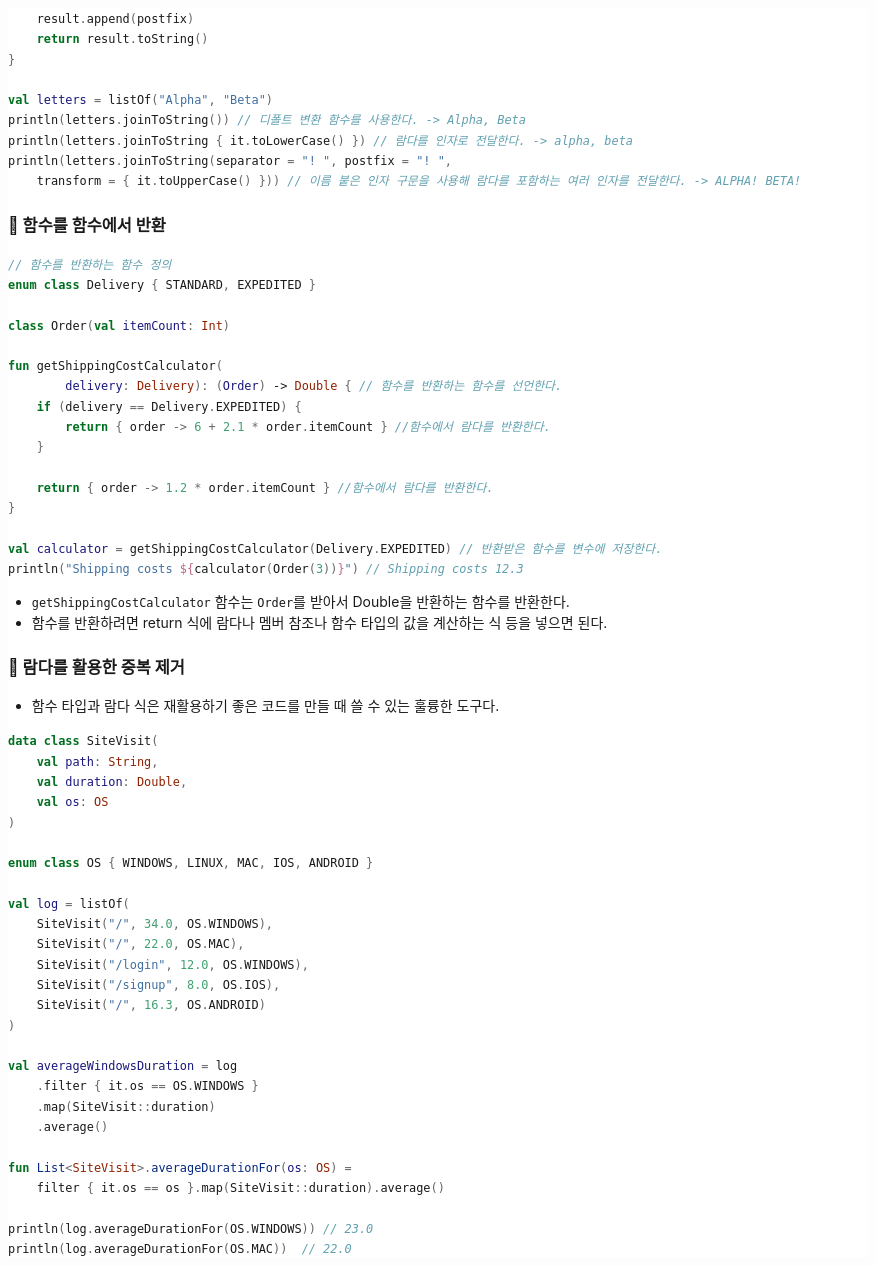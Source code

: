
 ```kotlin
    result.append(postfix)
    return result.toString()
}

val letters = listOf("Alpha", "Beta")
println(letters.joinToString()) // 디폴트 변환 함수를 사용한다. -> Alpha, Beta
println(letters.joinToString { it.toLowerCase() }) // 람다를 인자로 전달한다. -> alpha, beta
println(letters.joinToString(separator = "! ", postfix = "! ",
    transform = { it.toUpperCase() })) // 이름 붙은 인자 구문을 사용해 람다를 포함하는 여러 인자를 전달한다. -> ALPHA! BETA!
```


### 📌 함수를 함수에서 반환
```kotlin
// 함수를 반환하는 함수 정의
enum class Delivery { STANDARD, EXPEDITED }

class Order(val itemCount: Int)

fun getShippingCostCalculator(
        delivery: Delivery): (Order) -> Double { // 함수를 반환하는 함수를 선언한다.
    if (delivery == Delivery.EXPEDITED) {
        return { order -> 6 + 2.1 * order.itemCount } //함수에서 람다를 반환한다.
    }

    return { order -> 1.2 * order.itemCount } //함수에서 람다를 반환한다.
}

val calculator = getShippingCostCalculator(Delivery.EXPEDITED) // 반환받은 함수를 변수에 저장한다.
println("Shipping costs ${calculator(Order(3))}") // Shipping costs 12.3
```
- `getShippingCostCalculator` 함수는 `Order`를 받아서 Double을 반환하는 함수를 반환한다.
- 함수를 반환하려면 return 식에 람다나 멤버 참조나 함수 타입의 값을 계산하는 식 등을 넣으면 된다.

### 📌 람다를 활용한 중복 제거
- 함수 타입과 람다 식은 재활용하기 좋은 코드를 만들 때 쓸 수 있는 훌륭한 도구다.
```kotlin
data class SiteVisit(
    val path: String,
    val duration: Double,
    val os: OS
)

enum class OS { WINDOWS, LINUX, MAC, IOS, ANDROID }

val log = listOf(
    SiteVisit("/", 34.0, OS.WINDOWS),
    SiteVisit("/", 22.0, OS.MAC),
    SiteVisit("/login", 12.0, OS.WINDOWS),
    SiteVisit("/signup", 8.0, OS.IOS),
    SiteVisit("/", 16.3, OS.ANDROID)
)

val averageWindowsDuration = log
    .filter { it.os == OS.WINDOWS }
    .map(SiteVisit::duration)
    .average()

fun List<SiteVisit>.averageDurationFor(os: OS) =
    filter { it.os == os }.map(SiteVisit::duration).average()

println(log.averageDurationFor(OS.WINDOWS)) // 23.0
println(log.averageDurationFor(OS.MAC))  // 22.0
```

## Exercise brief
The response has to be an exact copy of all the data, pictures excluded.

## Exercise result
Source code

:
 ```kotlin
    result.append(postfix)
    return result.toString()
}

val letters = listOf("Alpha", "Beta")
println(letters.joinToString()) // 디폴트 변환 함수를 사용한다. -> Alpha, Beta
println(letters.joinToString { it.toLowerCase() }) // 람다를 인자로 전달한다. -> alpha, beta
println(letters.joinToString(separator = "! ", postfix = "! ",
    transform = { it.toUpperCase() })) // 이름 붙은 인자 구문을 사용해 람다를 포함하는 여러 인자를 전달한다. -> ALPHA! BETA!
```


### 📌 함수를 함수에서 반환
```kotlin
// 함수를 반환하는 함수 정의
enum class Delivery { STANDARD, EXPEDITED }

class Order(val itemCount: Int)

fun getShippingCostCalculator(
        delivery: Delivery): (Order) -> Double { // 함수를 반환하는 함수를 선언한다.
    if (delivery == Delivery.EXPEDITED) {
        return { order -> 6 + 2.1 * order.itemCount } //함수에서 람다를 반환한다.
    }

    return { order -> 1.2 * order.itemCount } //함수에서 람다를 반환한다.
}

val calculator = getShippingCostCalculator(Delivery.EXPEDITED) // 반환받은 함수를 변수에 저장한다.
println("Shipping costs ${calculator(Order(3))}") // Shipping costs 12.3
```
- `getShippingCostCalculator` 함수는 `Order`를 받아서 Double을 반환하는 함수를 반환한다.
- 함수를 반환하려면 return 식에 람다나 멤버 참조나 함수 타입의 값을 계산하는 식 등을 넣으면 된다.

### 📌 람다를 활용한 중복 제거
- 함수 타입과 람다 식은 재활용하기 좋은 코드를 만들 때 쓸 수 있는 훌륭한 도구다.
```kotlin
data class SiteVisit(
    val path: String,
    val duration: Double,
    val os: OS
)

enum class OS { WINDOWS, LINUX, MAC, IOS, ANDROID }

val log = listOf(
    SiteVisit("/", 34.0, OS.WINDOWS),
    SiteVisit("/", 22.0, OS.MAC),
    SiteVisit("/login", 12.0, OS.WINDOWS),
    SiteVisit("/signup", 8.0, OS.IOS),
    SiteVisit("/", 16.3, OS.ANDROID)
)

val averageWindowsDuration = log
    .filter { it.os == OS.WINDOWS }
    .map(SiteVisit::duration)
    .average()

fun List<SiteVisit>.averageDurationFor(os: OS) =
    filter { it.os == os }.map(SiteVisit::duration).average()

println(log.averageDurationFor(OS.WINDOWS)) // 23.0
println(log.averageDurationFor(OS.MAC))  // 22.0
```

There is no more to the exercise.